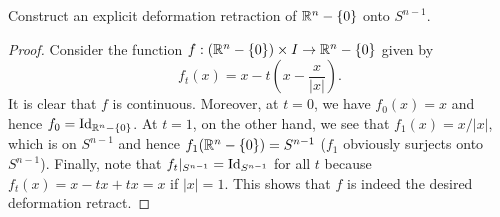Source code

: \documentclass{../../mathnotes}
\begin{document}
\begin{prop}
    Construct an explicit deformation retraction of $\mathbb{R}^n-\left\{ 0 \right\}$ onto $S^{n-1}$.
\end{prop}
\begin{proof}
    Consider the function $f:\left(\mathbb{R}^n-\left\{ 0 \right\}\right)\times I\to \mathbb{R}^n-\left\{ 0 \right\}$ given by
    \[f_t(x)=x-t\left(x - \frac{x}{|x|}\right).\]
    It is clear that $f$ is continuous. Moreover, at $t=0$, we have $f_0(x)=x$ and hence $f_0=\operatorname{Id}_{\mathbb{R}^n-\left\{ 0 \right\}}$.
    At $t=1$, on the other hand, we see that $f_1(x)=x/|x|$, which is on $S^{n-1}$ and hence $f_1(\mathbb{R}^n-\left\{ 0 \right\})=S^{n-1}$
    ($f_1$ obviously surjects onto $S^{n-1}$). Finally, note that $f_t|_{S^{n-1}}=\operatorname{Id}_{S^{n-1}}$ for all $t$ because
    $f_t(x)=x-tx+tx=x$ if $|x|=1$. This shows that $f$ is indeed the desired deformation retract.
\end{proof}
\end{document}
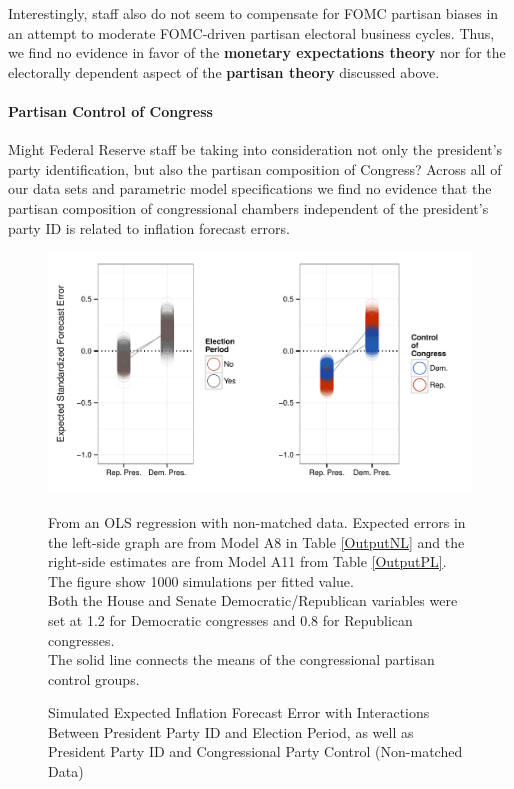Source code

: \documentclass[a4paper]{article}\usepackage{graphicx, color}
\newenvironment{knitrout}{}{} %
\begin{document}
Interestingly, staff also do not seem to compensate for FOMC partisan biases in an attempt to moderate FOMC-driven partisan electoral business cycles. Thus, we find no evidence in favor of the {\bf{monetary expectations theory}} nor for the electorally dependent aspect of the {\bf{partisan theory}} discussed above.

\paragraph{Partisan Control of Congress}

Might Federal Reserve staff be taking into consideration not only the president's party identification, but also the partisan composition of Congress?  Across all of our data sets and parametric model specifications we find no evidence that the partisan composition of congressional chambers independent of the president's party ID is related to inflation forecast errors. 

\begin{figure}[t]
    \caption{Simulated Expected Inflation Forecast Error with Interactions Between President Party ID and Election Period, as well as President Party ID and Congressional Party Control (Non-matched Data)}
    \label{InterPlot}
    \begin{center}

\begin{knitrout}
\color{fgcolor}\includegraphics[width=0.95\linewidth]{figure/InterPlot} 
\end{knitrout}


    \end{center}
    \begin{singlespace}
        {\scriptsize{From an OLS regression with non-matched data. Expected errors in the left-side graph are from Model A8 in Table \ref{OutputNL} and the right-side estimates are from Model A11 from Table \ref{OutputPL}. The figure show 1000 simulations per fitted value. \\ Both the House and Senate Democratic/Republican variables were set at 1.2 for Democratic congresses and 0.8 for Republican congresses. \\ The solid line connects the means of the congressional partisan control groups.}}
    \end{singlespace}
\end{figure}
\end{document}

* _What is expected_: Establish how many lines of the data above contain "operatorname". State that number and no more.

* _Output of the exercise_: 2